Your goal
The required output is all lines below that contain the word "ASVG".

[Dataset items]
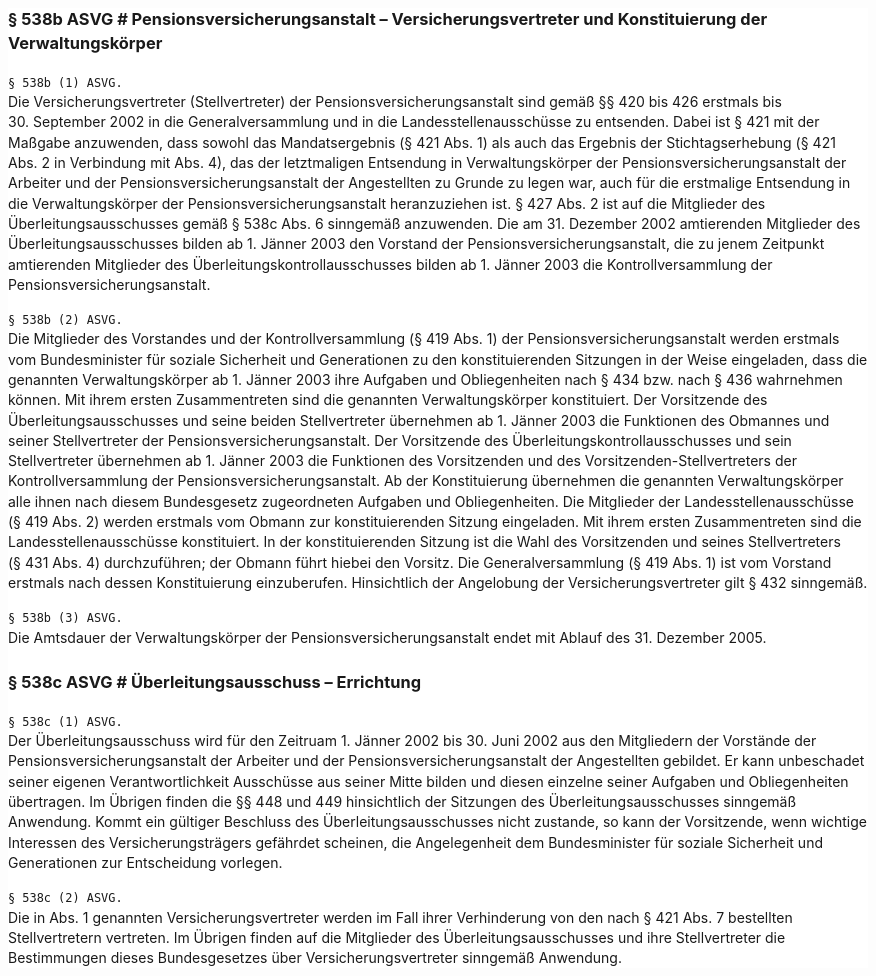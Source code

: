 ### § 538b ASVG # Pensionsversicherungsanstalt – Versicherungsvertreter und Konstituierung der Verwaltungskörper

`§ 538b (1) ASVG.`  
Die Versicherungsvertreter (Stellvertreter) der Pensionsversicherungsanstalt sind gemäß §§ 420 bis 426 erstmals bis 30. September 2002 in die Generalversammlung und in die Landesstellenausschüsse zu entsenden. Dabei ist § 421 mit der Maßgabe anzuwenden, dass sowohl das Mandatsergebnis (§ 421 Abs. 1) als auch das Ergebnis der Stichtagserhebung (§ 421 Abs. 2 in Verbindung mit Abs. 4), das der letztmaligen Entsendung in Verwaltungskörper der Pensionsversicherungsanstalt der Arbeiter und der Pensionsversicherungsanstalt der Angestellten zu Grunde zu legen war, auch für die erstmalige Entsendung in die Verwaltungskörper der Pensionsversicherungsanstalt heranzuziehen ist. § 427 Abs. 2 ist auf die Mitglieder des Überleitungsausschusses gemäß § 538c Abs. 6 sinngemäß anzuwenden. Die am 31. Dezember 2002 amtierenden Mitglieder des Überleitungsausschusses bilden ab 1. Jänner 2003 den Vorstand der Pensionsversicherungsanstalt, die zu jenem Zeitpunkt amtierenden Mitglieder des Überleitungskontrollausschusses bilden ab 1. Jänner 2003 die Kontrollversammlung der Pensionsversicherungsanstalt.

`§ 538b (2) ASVG.`  
Die Mitglieder des Vorstandes und der Kontrollversammlung (§ 419 Abs. 1) der Pensionsversicherungsanstalt werden erstmals vom Bundesminister für soziale Sicherheit und Generationen zu den konstituierenden Sitzungen in der Weise eingeladen, dass die genannten Verwaltungskörper ab 1. Jänner 2003 ihre Aufgaben und Obliegenheiten nach § 434 bzw. nach § 436 wahrnehmen können. Mit ihrem ersten Zusammentreten sind die genannten Verwaltungskörper konstituiert. Der Vorsitzende des Überleitungsausschusses und seine beiden Stellvertreter übernehmen ab 1. Jänner 2003 die Funktionen des Obmannes und seiner Stellvertreter der Pensionsversicherungsanstalt. Der Vorsitzende des Überleitungskontrollausschusses und sein Stellvertreter übernehmen ab 1. Jänner 2003 die Funktionen des Vorsitzenden und des Vorsitzenden-Stellvertreters der Kontrollversammlung der Pensionsversicherungsanstalt. Ab der Konstituierung übernehmen die genannten Verwaltungskörper alle ihnen nach diesem Bundesgesetz zugeordneten Aufgaben und Obliegenheiten. Die Mitglieder der Landesstellenausschüsse (§ 419 Abs. 2) werden erstmals vom Obmann zur konstituierenden Sitzung eingeladen. Mit ihrem ersten Zusammentreten sind die Landesstellenausschüsse konstituiert. In der konstituierenden Sitzung ist die Wahl des Vorsitzenden und seines Stellvertreters (§ 431 Abs. 4) durchzuführen; der Obmann führt hiebei den Vorsitz. Die Generalversammlung (§ 419 Abs. 1) ist vom Vorstand erstmals nach dessen Konstituierung einzuberufen. Hinsichtlich der Angelobung der Versicherungsvertreter gilt § 432 sinngemäß.

`§ 538b (3) ASVG.`  
Die Amtsdauer der Verwaltungskörper der Pensionsversicherungsanstalt endet mit Ablauf des 31. Dezember 2005.

### § 538c ASVG # Überleitungsausschuss – Errichtung

`§ 538c (1) ASVG.`  
Der Überleitungsausschuss wird für den Zeitruam 1. Jänner 2002 bis 30. Juni 2002 aus den Mitgliedern der Vorstände der Pensionsversicherungsanstalt der Arbeiter und der Pensionsversicherungsanstalt der Angestellten gebildet. Er kann unbeschadet seiner eigenen Verantwortlichkeit Ausschüsse aus seiner Mitte bilden und diesen einzelne seiner Aufgaben und Obliegenheiten übertragen. Im Übrigen finden die §§ 448 und 449 hinsichtlich der Sitzungen des Überleitungsausschusses sinngemäß Anwendung. Kommt ein gültiger Beschluss des Überleitungsausschusses nicht zustande, so kann der Vorsitzende, wenn wichtige Interessen des Versicherungsträgers gefährdet scheinen, die Angelegenheit dem Bundesminister für soziale Sicherheit und Generationen zur Entscheidung vorlegen.

`§ 538c (2) ASVG.`  
Die in Abs. 1 genannten Versicherungsvertreter werden im Fall ihrer Verhinderung von den nach § 421 Abs. 7 bestellten Stellvertretern vertreten. Im Übrigen finden auf die Mitglieder des Überleitungsausschusses und ihre Stellvertreter die Bestimmungen dieses Bundesgesetzes über Versicherungsvertreter sinngemäß Anwendung.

Exercise result
: ### § 538b ASVG # Pensionsversicherungsanstalt – Versicherungsvertreter und Konstituierung der Verwaltungskörper
`§ 538b (1) ASVG.`  
`§ 538b (2) ASVG.`  
`§ 538b (3) ASVG.`  
### § 538c ASVG # Überleitungsausschuss – Errichtung
`§ 538c (1) ASVG.`  
`§ 538c (2) ASVG.`  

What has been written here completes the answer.